National Gallery Acquires Scottish Masterpiece with Art Teacher’s Funds

David Wilkie, A Young Woman Kneeling at a Prayer Desk (1813)Photo via: Milliyet Sanat
David Wilkie, A Young Woman Kneeling at a Prayer Desk (1813)
Photo via: Milliyet Sanat

A long-lost painting by the Scottish artist Sir David Wilkie, entitled  A Young Woman Kneeling at a Prayer Desk (1813), went on display yesterday at London’s National Gallery, alongside works by J. M. W. Turner, John Constable, Thomas Gainsborough and Joshua Reynolds, Art Daily reports.

The acquisition was made possible thanks to a Birmingham art teacher called Marcia Lay. When Lay died in June 2012, she left a generous donation to the National Gallery in her will, a gift that has been completely devoted to fund the purchase of the Wilkie painting.

A Young Woman Kneeling at a Prayer Desk was discovered by the London-based art dealer Ben Elwes, who identified the painting as a Wilkie while flicking through the catalogue of a sale in New York. “I know the work of Wilkie very well and I could see straight away that this was a painting of very great quality. It was tremendously exciting to make this discover,” he told Art Daily.

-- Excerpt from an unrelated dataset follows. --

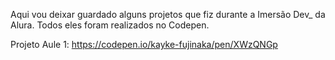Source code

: Aqui vou deixar guardado alguns projetos que fiz durante a Imersão Dev_ da Alura.
Todos eles foram realizados no Codepen.

Projeto Aule 1: https://codepen.io/kayke-fujinaka/pen/XWzQNGp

The painting was last seen in 1872, when it was put up for sale by a relative of the 1st Earl of Mulgrave. It is believed that the child depicted in the painting was the daughter of the Earl, Lady Augusta Phipps, who died in 1813 (the year the painting was made), aged just 12.

Wilkie’s A Young Woman Kneeling at a Prayer Desk is the second Scottish artwork to enter the collection of the National Gallery.